- What you will do:
Work through the data below line by line and say how many lines hold "label"; give only the number.

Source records
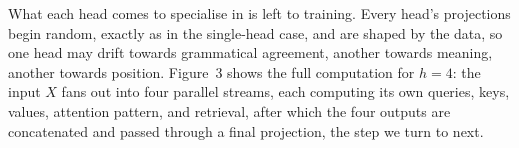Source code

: \documentclass[11pt]{article}
\begin{document}
What each head comes to specialise in is left to training. Every head's projections begin random, exactly as in the single-head case, and are shaped by the data, so one head may drift towards grammatical agreement, another towards meaning, another towards position. Figure~3 shows the full computation for $h = 4$: the input $X$ fans out into four parallel streams, each computing its own queries, keys, values, attention pattern, and retrieval, after which the four outputs are concatenated and passed through a final projection, the step we turn to next.



\end{document}
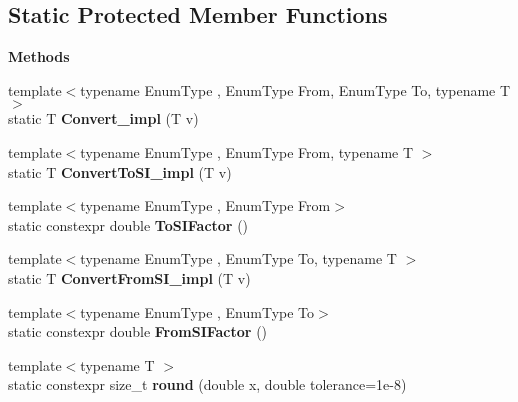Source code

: \subsection*{Static Protected Member Functions}
\begin{Indent}\textbf{ Methods}\par
\begin{DoxyCompactItemize}
\item 
\mbox{\label{classrev_1_1_units_a1ddfa4d1892c42aac0ade0170ad0bd2a}} 
{\footnotesize template$<$typename Enum\+Type , Enum\+Type From, Enum\+Type To, typename T $>$ }\\static T {\bfseries Convert\+\_\+impl} (T v)
\item 
\mbox{\label{classrev_1_1_units_a56caedd024f859d0f882eb60975c479a}} 
{\footnotesize template$<$typename Enum\+Type , Enum\+Type From, typename T $>$ }\\static T {\bfseries Convert\+To\+S\+I\+\_\+impl} (T v)
\item 
\mbox{\label{classrev_1_1_units_ac5ca7785602b9b27b5bdd12f176a6660}} 
{\footnotesize template$<$typename Enum\+Type , Enum\+Type From$>$ }\\static constexpr double {\bfseries To\+S\+I\+Factor} ()
\item 
\mbox{\label{classrev_1_1_units_a065eda31613b31fd1b5117ac65bea970}} 
{\footnotesize template$<$typename Enum\+Type , Enum\+Type To, typename T $>$ }\\static T {\bfseries Convert\+From\+S\+I\+\_\+impl} (T v)
\item 
\mbox{\label{classrev_1_1_units_ab2da11ec496013489c972f15be10c19b}} 
{\footnotesize template$<$typename Enum\+Type , Enum\+Type To$>$ }\\static constexpr double {\bfseries From\+S\+I\+Factor} ()
\item 
\mbox{\label{classrev_1_1_units_a1234e0bcca56d2db3ddf425083514fe5}} 
{\footnotesize template$<$typename T $>$ }\\static constexpr size\+\_\+t {\bfseries round} (double x, double tolerance=1e-\/8)
\end{DoxyCompactItemize}
\end{Indent}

- Answer area:
6